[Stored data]

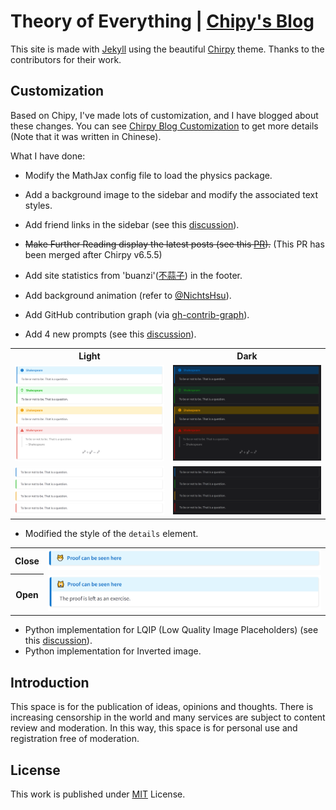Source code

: # Theory of Everything | [Chipy's Blog](https://inprincipioverbum.github.io/) 

This site is made with [Jekyll](https://jekyllrb.com/) using the beautiful [Chirpy](https://github.com/cotes2020/jekyll-theme-chirpy/) theme. Thanks to the contributors for their work.

## Customization
Based on Chipy, I've made lots of customization, and I have blogged about these changes. You can see [Chirpy Blog Customization](https://huanyushi.github.io/posts/Chirpy-Blog-Customization/) to get more details (Note that it was written in Chinese).

What I have done:
- Modify the MathJax config file to load the physics package.
- Add a background image to the sidebar and modify the associated text styles.
- Add friend links in the sidebar (see this [discussion](https://github.com/cotes2020/jekyll-theme-chirpy/discussions/1677)).
- <del>Make Further Reading display the latest posts (see this [PR](https://github.com/cotes2020/jekyll-theme-chirpy/pull/1699)).</del> (This PR has been merged after Chirpy v6.5.5)
- Add site statistics from 'buanzi'([不蒜子](https://busuanzi.ibruce.info/)) in the footer.
- Add background animation (refer to [@NichtsHsu](https://nihil.cc/)).
- Add GitHub contribution graph (via [gh-contrib-graph](https://github.com/lengthylyova/gh-contrib-graph)).

- Add 4 new prompts (see this [discussion](https://github.com/cotes2020/jekyll-theme-chirpy/discussions/1707)).

<table>
<tr>
   <th>Light</th>
   <th>Dark</th>
</tr>
<tr>
<td><img src="assets/img/readme/colorbox-light.PNG" alt="colorbox-light"></td>
<td><img src="assets/img/readme/colorbox-dark.PNG" alt="colorbox-dark"></td>
</tr>
<tr>
<td><img src="assets/img/readme/colorbox-notitle-light.PNG" alt="colorbox-notitle-light"></td>
<td><img src="assets/img/readme/colorbox-notitle-dark.PNG" alt="colorbox-notitle-dark"></td>
</tr>
</table>

- Modified the style of the `details` element.

<table>
    <tr>
        <th>Close</th>
        <td><img src="assets/img/readme/details-close.PNG" alt="details-close"></td>
    </tr>
    <tr>
        <th>Open</th>
        <td><img src="assets/img/readme/details-open.PNG" alt="details-open"></td>
    </tr>
</table>

- Python implementation for LQIP (Low Quality Image Placeholders) (see this [discussion](https://github.com/cotes2020/jekyll-theme-chirpy/discussions/1685)).
- Python implementation for Inverted image.

## Introduction

This space is for the publication of ideas, opinions and thoughts. There is increasing censorship in the world and many services are subject to content review and moderation. In this way, this space is for personal use and registration free of moderation.

## License

This work is published under [MIT](LICENSE) License.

**Work required**
Please output the entries above exactly, leaving out every picture.

**Result**
Source code

: # Theory of Everything | [Chipy's Blog](https://inprincipioverbum.github.io/) 

This site is made with [Jekyll](https://jekyllrb.com/) using the beautiful [Chirpy](https://github.com/cotes2020/jekyll-theme-chirpy/) theme. Thanks to the contributors for their work.

## Customization
Based on Chipy, I've made lots of customization, and I have blogged about these changes. You can see [Chirpy Blog Customization](https://huanyushi.github.io/posts/Chirpy-Blog-Customization/) to get more details (Note that it was written in Chinese).

What I have done:
- Modify the MathJax config file to load the physics package.
- Add a background image to the sidebar and modify the associated text styles.
- Add friend links in the sidebar (see this [discussion](https://github.com/cotes2020/jekyll-theme-chirpy/discussions/1677)).
- <del>Make Further Reading display the latest posts (see this [PR](https://github.com/cotes2020/jekyll-theme-chirpy/pull/1699)).</del> (This PR has been merged after Chirpy v6.5.5)
- Add site statistics from 'buanzi'([不蒜子](https://busuanzi.ibruce.info/)) in the footer.
- Add background animation (refer to [@NichtsHsu](https://nihil.cc/)).
- Add GitHub contribution graph (via [gh-contrib-graph](https://github.com/lengthylyova/gh-contrib-graph)).

- Add 4 new prompts (see this [discussion](https://github.com/cotes2020/jekyll-theme-chirpy/discussions/1707)).

<table>
<tr>
   <th>Light</th>
   <th>Dark</th>
</tr>
<tr>
<td><img src="assets/img/readme/colorbox-light.PNG" alt="colorbox-light"></td>
<td><img src="assets/img/readme/colorbox-dark.PNG" alt="colorbox-dark"></td>
</tr>
<tr>
<td><img src="assets/img/readme/colorbox-notitle-light.PNG" alt="colorbox-notitle-light"></td>
<td><img src="assets/img/readme/colorbox-notitle-dark.PNG" alt="colorbox-notitle-dark"></td>
</tr>
</table>

- Modified the style of the `details` element.

<table>
    <tr>
        <th>Close</th>
        <td><img src="assets/img/readme/details-close.PNG" alt="details-close"></td>
    </tr>
    <tr>
        <th>Open</th>
        <td><img src="assets/img/readme/details-open.PNG" alt="details-open"></td>
    </tr>
</table>

- Python implementation for LQIP (Low Quality Image Placeholders) (see this [discussion](https://github.com/cotes2020/jekyll-theme-chirpy/discussions/1685)).
- Python implementation for Inverted image.

## Introduction

This space is for the publication of ideas, opinions and thoughts. There is increasing censorship in the world and many services are subject to content review and moderation. In this way, this space is for personal use and registration free of moderation.

## License

This work is published under [MIT](LICENSE) License.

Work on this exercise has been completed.